Saved entries:
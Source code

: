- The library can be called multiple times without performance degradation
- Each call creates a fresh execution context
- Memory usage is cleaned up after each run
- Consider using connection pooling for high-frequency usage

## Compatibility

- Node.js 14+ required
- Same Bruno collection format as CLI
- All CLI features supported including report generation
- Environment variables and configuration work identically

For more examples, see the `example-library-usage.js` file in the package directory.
...
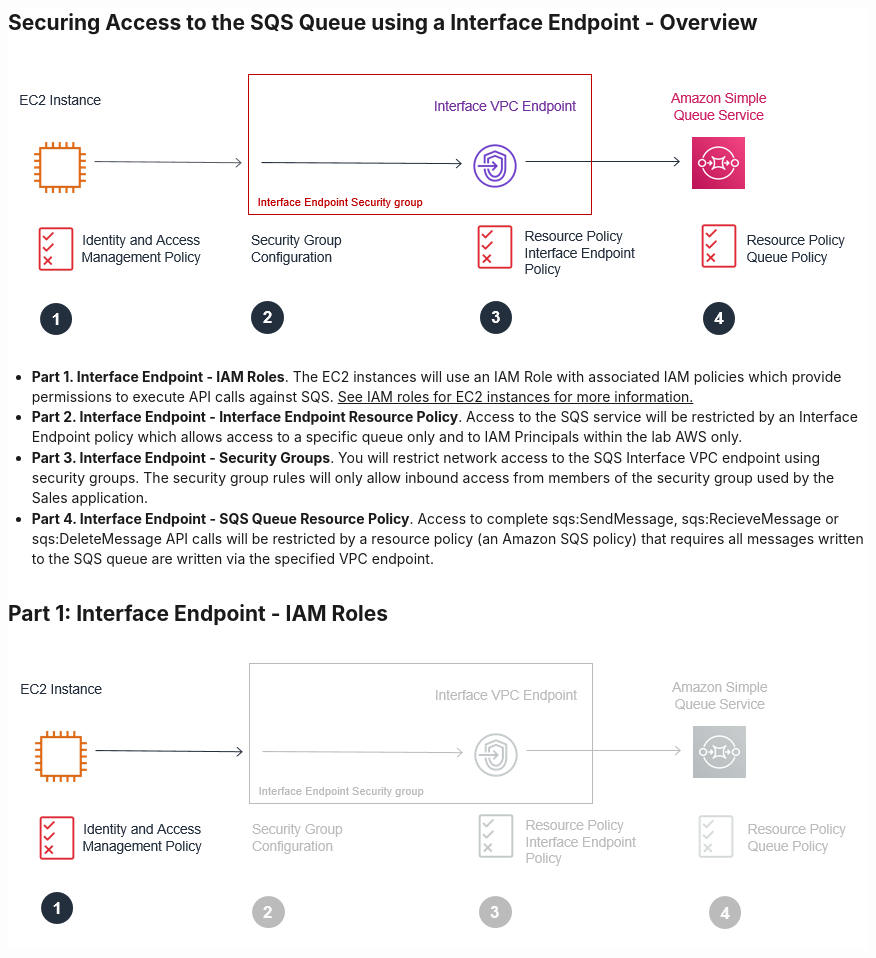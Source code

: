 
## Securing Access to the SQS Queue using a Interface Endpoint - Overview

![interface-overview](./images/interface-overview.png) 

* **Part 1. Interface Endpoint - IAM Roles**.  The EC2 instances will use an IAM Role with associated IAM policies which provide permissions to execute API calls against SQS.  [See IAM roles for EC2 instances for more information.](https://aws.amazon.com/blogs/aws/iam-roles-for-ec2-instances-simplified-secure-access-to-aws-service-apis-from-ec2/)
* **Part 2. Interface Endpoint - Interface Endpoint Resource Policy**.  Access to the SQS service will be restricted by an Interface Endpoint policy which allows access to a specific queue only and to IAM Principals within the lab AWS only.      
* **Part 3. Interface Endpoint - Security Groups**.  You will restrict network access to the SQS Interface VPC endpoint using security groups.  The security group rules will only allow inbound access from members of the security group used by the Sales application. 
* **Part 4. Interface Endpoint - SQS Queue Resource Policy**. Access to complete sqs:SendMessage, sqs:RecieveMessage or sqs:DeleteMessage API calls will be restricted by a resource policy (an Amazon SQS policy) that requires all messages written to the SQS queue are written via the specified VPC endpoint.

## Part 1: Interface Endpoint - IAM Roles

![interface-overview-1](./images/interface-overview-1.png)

| ACTIVITY |
The required answer is the run of lines above, starting at the line with "- Same Bruno collection format as CLI" and ending at the line with "For more examples, see", reproduced exactly with both ends.

| OUTPUT BELOW |
- Same Bruno collection format as CLI
- All CLI features supported including report generation
- Environment variables and configuration work identically

For more examples, see the `example-library-usage.js` file in the package directory.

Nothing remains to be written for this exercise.